From the listing below, pull out every line where the string "outsourcing" appears.

(Beginning of Data)

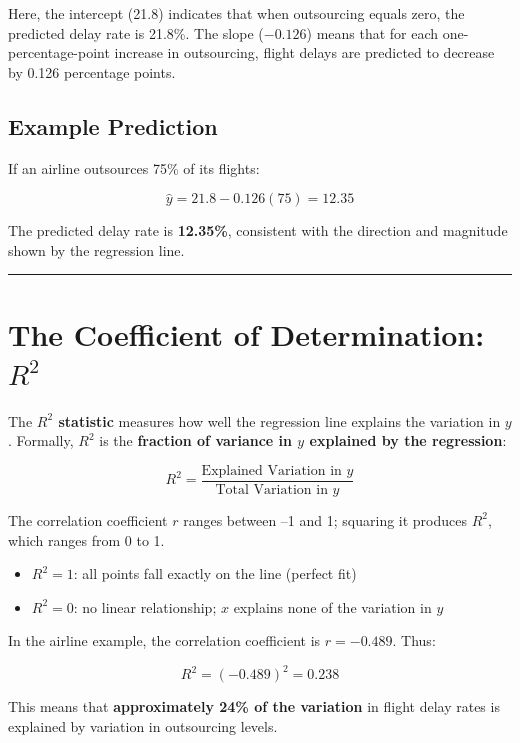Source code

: \documentclass[
  letterpaper,
  DIV=11,
  numbers=noendperiod]{scrreprt}
\providecommand{\tightlist}{%
  \setlength{\itemsep}{0pt}\setlength{\parskip}{0pt}}
\begin{document}
Here, the intercept (21.8) indicates that when outsourcing equals zero,
the predicted delay rate is 21.8\%. The slope (\(-0.126\)) means that
for each one-percentage-point increase in outsourcing, flight delays are
predicted to decrease by 0.126 percentage points.

\subsection{Example Prediction}\label{example-prediction-1}

If an airline outsources 75\% of its flights:

\[
\hat{y} = 21.8 - 0.126(75) = 12.35
\]

The predicted delay rate is \textbf{12.35\%}, consistent with the
direction and magnitude shown by the regression line.

\begin{center}\rule{0.5\linewidth}{0.5pt}\end{center}

\section{\texorpdfstring{The Coefficient of Determination:
\(R^2\)}{The Coefficient of Determination: R\^{}2}}\label{the-coefficient-of-determination-r2}

The \textbf{\(R^2\) statistic} measures how well the regression line
explains the variation in \(y\). Formally, \(R^2\) is the
\textbf{fraction of variance in \(y\) explained by the regression}:

\[
R^2 = \frac{\text{Explained Variation in } y}{\text{Total Variation in } y}
\]

The correlation coefficient \(r\) ranges between --1 and 1; squaring it
produces \(R^2\), which ranges from 0 to 1.

\begin{itemize}
\tightlist
\item
  \(R^2 = 1\): all points fall exactly on the line (perfect fit)\\
\item
  \(R^2 = 0\): no linear relationship; \(x\) explains none of the
  variation in \(y\)
\end{itemize}

In the airline example, the correlation coefficient is \(r = -0.489\).
Thus:

\[
R^2 = (-0.489)^2 = 0.238
\]

This means that \textbf{approximately 24\% of the variation} in flight
delay rates is explained by variation in outsourcing levels.
\end{document}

(End of Data)

Result of the exercise -
Here, the intercept (21.8) indicates that when outsourcing equals zero,
for each one-percentage-point increase in outsourcing, flight delays are
delay rates is explained by variation in outsourcing levels.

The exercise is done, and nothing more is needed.